Küresel eşitsizliklerin giderilmesi, yoksulluk ve çatışmanın önlenmesi gibi insan ticareti ile sınırlı olmayıp uluslararası barış ve güvenliği tehdit eden unsurlarla mücadele edilmesi, insan ticareti ile mücadelede  esastır. Buna karşın özel olarak insan ticareti ile mücadele stratejileri de geliştirilmektedir. Bu stratejiler anılan daha temel sorunların çözümü için de katkı niteliğindedir. Birleşmiş Milletler, Uluslararası Göç Örgütü (IOM), Avrupa Güvenlik ve İşbirliği Teşkilatı (AGİT), Avrupa Komisyonu ve Avrupa Birliği gibi uluslararası kuruluşlar insan ticareti ile mücadele stratejilerine öncülük etmekte, aynı zamanda devletleri de kendi stratejileri ile uluslararası mücadeleye katkı yapmaya yöneltmektedirler. Örneğin AB, 2021 yılında mevcut stratejisini güçlendirmek üzere, özellikle kadınları ve çocukları merkeze alan “İnsan Ticareti ile Mücadele Stratejisi”ni yayınlamıştır. Strateji, insan ticareti suçunu önlememeye ve mağdurlara yardım etmeye yönelik tedbirlerin yanı sıra, çevrimiçi ve çevrimdışı organize suç yapıları ile mücadele etmeye ve çok-taraflı işbirliğini geliştirmeye odaklanmaktadır.
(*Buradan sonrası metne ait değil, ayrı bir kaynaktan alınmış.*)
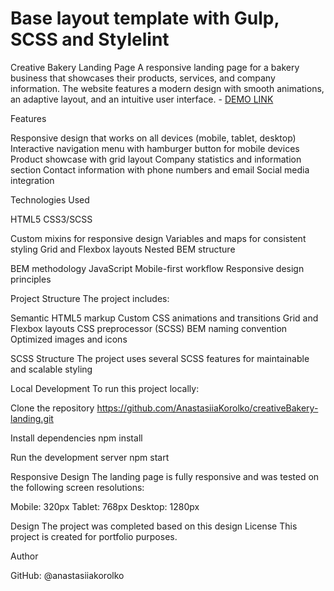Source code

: # Base layout template with Gulp, SCSS and Stylelint
Creative Bakery Landing Page
A responsive landing page for a bakery business that showcases their products, services, and company information. The website features a modern design with smooth animations, an adaptive layout, and an intuitive user interface.
    - [DEMO LINK](https://anastasiiakorolko.github.io/creativeBakery-landing/)

Features

Responsive design that works on all devices (mobile, tablet, desktop)
Interactive navigation menu with hamburger button for mobile devices
Product showcase with grid layout
Company statistics and information section
Contact information with phone numbers and email
Social media integration

Technologies Used

HTML5
CSS3/SCSS

Custom mixins for responsive design
Variables and maps for consistent styling
Grid and Flexbox layouts
Nested BEM structure


BEM methodology
JavaScript
Mobile-first workflow
Responsive design principles

Project Structure
The project includes:

Semantic HTML5 markup
Custom CSS animations and transitions
Grid and Flexbox layouts
CSS preprocessor (SCSS)
BEM naming convention
Optimized images and icons

SCSS Structure
The project uses several SCSS features for maintainable and scalable styling

Local Development
To run this project locally:

Clone the repository
https://github.com/AnastasiiaKorolko/creativeBakery-landing.git

Install dependencies
npm install

Run the development server
npm start


Responsive Design
The landing page is fully responsive and was tested on the following screen resolutions:

Mobile: 320px
Tablet: 768px
Desktop: 1280px

Design
The project was completed based on this design
License
This project is created for portfolio purposes.

Author

GitHub: @anastasiiakorolko
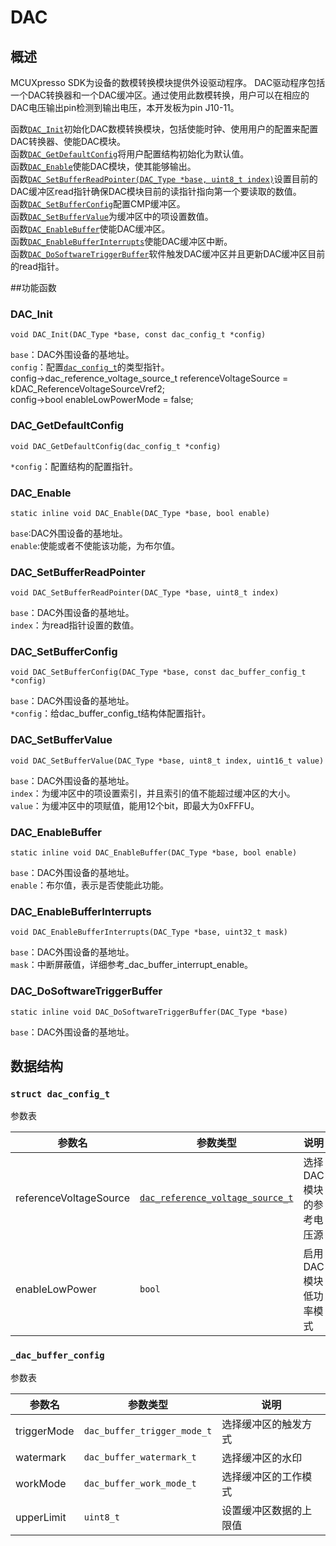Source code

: # DAC
## 概述
MCUXpresso SDK为设备的数模转换模块提供外设驱动程序。
DAC驱动程序包括一个DAC转换器和一个DAC缓冲区。通过使用此数模转换，用户可以在相应的DAC电压输出pin检测到输出电压，本开发板为pin J10-11。

函数[`DAC_Init`](#func1)初始化DAC数模转换模块，包括使能时钟、使用用户的配置来配置DAC转换器、使能DAC模块。   
函数[`DAC_GetDefaultConfig`](#func2)将用户配置结构初始化为默认值。  
函数[`DAC_Enable`](#func3)使能DAC模块，使其能够输出。  
函数[`DAC_SetBufferReadPointer(DAC_Type *base, uint8_t index)`](#func4)设置目前的DAC缓冲区read指针确保DAC模块目前的读指针指向第一个要读取的数值。    
函数[`DAC_SetBufferConfig`](#func5)配置CMP缓冲区。    
函数[`DAC_SetBufferValue`](#func6)为缓冲区中的项设置数值。  
函数[`DAC_EnableBuffer`](#func7)使能DAC缓冲区。  
函数[`DAC_EnableBufferInterrupts`](#func8)使能DAC缓冲区中断。  
函数[`DAC_DoSoftwareTriggerBuffer`](#func9)软件触发DAC缓冲区并且更新DAC缓冲区目前的read指针。    


##功能函数
### <span id="func1">DAC_Init</span>

    void DAC_Init(DAC_Type *base, const dac_config_t *config)
`base`：DAC外围设备的基地址。  
`config`：配置[`dac_config_t`](#struct1)的类型指针。  
    config->dac_reference_voltage_source_t referenceVoltageSource = kDAC_ReferenceVoltageSourceVref2;   
    config->bool enableLowPowerMode = false;  

### <span id="func2">DAC_GetDefaultConfig</span>

    void DAC_GetDefaultConfig(dac_config_t *config)
`*config`：配置结构的配置指针。  

### <span id="func3">DAC_Enable</span>

    static inline void DAC_Enable(DAC_Type *base, bool enable)
`base`:DAC外围设备的基地址。  
`enable`:使能或者不使能该功能，为布尔值。  

### <span id="func4">DAC_SetBufferReadPointer</span>

    void DAC_SetBufferReadPointer(DAC_Type *base, uint8_t index)  
`base`：DAC外围设备的基地址。  
`index`：为read指针设置的数值。 


### <span id="func5">DAC_SetBufferConfig</span>

    void DAC_SetBufferConfig(DAC_Type *base, const dac_buffer_config_t *config)
`base`：DAC外围设备的基地址。  
`*config`：给dac_buffer_config_t结构体配置指针。


### <span id="func6">DAC_SetBufferValue</span>

    void DAC_SetBufferValue(DAC_Type *base, uint8_t index, uint16_t value)
`base`：DAC外围设备的基地址。  
`index`：为缓冲区中的项设置索引，并且索引的值不能超过缓冲区的大小。
`value`：为缓冲区中的项赋值，能用12个bit，即最大为0xFFFU。


### <span id="func7">DAC_EnableBuffer</span>

    static inline void DAC_EnableBuffer(DAC_Type *base, bool enable)
`base`：DAC外围设备的基地址。  
`enable`：布尔值，表示是否使能此功能。


### <span id="func8">DAC_EnableBufferInterrupts</span>

    void DAC_EnableBufferInterrupts(DAC_Type *base, uint32_t mask)
`base`：DAC外围设备的基地址。  
`mask`：中断屏蔽值，详细参考_dac_buffer_interrupt_enable。



### <span id="func9">DAC_DoSoftwareTriggerBuffer</span>

    static inline void DAC_DoSoftwareTriggerBuffer(DAC_Type *base)
`base`：DAC外围设备的基地址。  


## 数据结构
### <span id="struct1">`struct dac_config_t`</span>

参数表

参数名|参数类型|说明
-|-|-
referenceVoltageSource|[`dac_reference_voltage_source_t`](#enum1)|选择DAC模块的参考电压源
enableLowPower|`bool`|启用DAC模块低功率模式

### <span id="struct2">`_dac_buffer_config`</span>

参数表

参数名|参数类型|说明
-|-|-
triggerMode|`dac_buffer_trigger_mode_t`|选择缓冲区的触发方式
watermark|`dac_buffer_watermark_t`|选择缓冲区的水印
workMode|`dac_buffer_work_mode_t`|选择缓冲区的工作模式
upperLimit|`uint8_t`|设置缓冲区数据的上限值



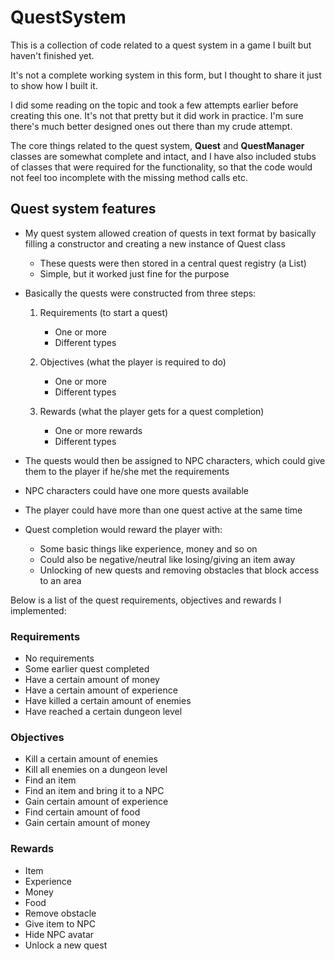 # QuestSystem

This is a collection of code related to a quest system in a game I built but haven't finished yet.

It's not a complete working system in this form, but I thought to share it just to show how I built it.

I did some reading on the topic and took a few attempts earlier before creating this one. It's not that pretty but it did work in practice. I'm sure there's much better designed ones out there than my crude attempt.

The core things related to the quest system, **Quest** and **QuestManager** classes are somewhat complete and intact, and I have also included stubs of classes that were required for the functionality, so that the code would not feel too incomplete with the missing method calls etc.

## Quest system features

- My quest system allowed creation of quests in text format by basically filling a constructor and creating a new instance of Quest class
    - These quests were then stored in a central quest registry (a List)
    - Simple, but it worked just fine for the purpose

- Basically the quests were constructed from three steps:

    1. Requirements (to start a quest)
        - One or more
        - Different types

    2. Objectives (what the player is required to do)
        - One or more
        - Different types

    3. Rewards (what the player gets for a quest completion)
        - One or more rewards
        - Different types

- The quests would then be assigned to NPC characters, which could give them to the player if he/she met the requirements

- NPC characters could have one more quests available

- The player could have more than one quest active at the same time

- Quest completion would reward the player with:
    - Some basic things like experience, money and so on
    - Could also be negative/neutral like losing/giving an item away
    - Unlocking of new quests and removing obstacles that block access to an area

Below is a list of the quest requirements, objectives and rewards I implemented:

### Requirements

- No requirements
- Some earlier quest completed
- Have a certain amount of money
- Have a certain amount of experience
- Have killed a certain amount of enemies
- Have reached a certain dungeon level

### Objectives

- Kill a certain amount of enemies
- Kill all enemies on a dungeon level
- Find an item
- Find an item and bring it to a NPC
- Gain certain amount of experience
- Find certain amount of food
- Gain certain amount of money

### Rewards

- Item
- Experience
- Money
- Food
- Remove obstacle
- Give item to NPC
- Hide NPC avatar
- Unlock a new quest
Bu noktada insan ticaretinde dijital araçların kullanımı öne çıkmaktadır. BM’in insan ticaretiyle mücadele yaklaşımında da teknolojinin etkisi vurgulanmakta. İnsanları sahte iş teklifleri ve vaatlerle kandıran ve daha sonra onları kar amaçlı kullanan insan tacirlerinin, dijital teknolojilerden yararlandıkları açıktır. BM Uyuşturucu ve Suç Ofisi (UNODC) tarafından yürütülen araştırmalar, mağdurların kişisel bilgilerinin ve insanların konumlarına ilişkin ayrıntıların kolayca bulunabildiği sosyal medya ve çevrimiçi platformlar aracılığıyla nasıl hedef alındığını göstermektedir (UN Successful Strategies for Addressing the use of Technology to Facilitate Trafficking in Persons).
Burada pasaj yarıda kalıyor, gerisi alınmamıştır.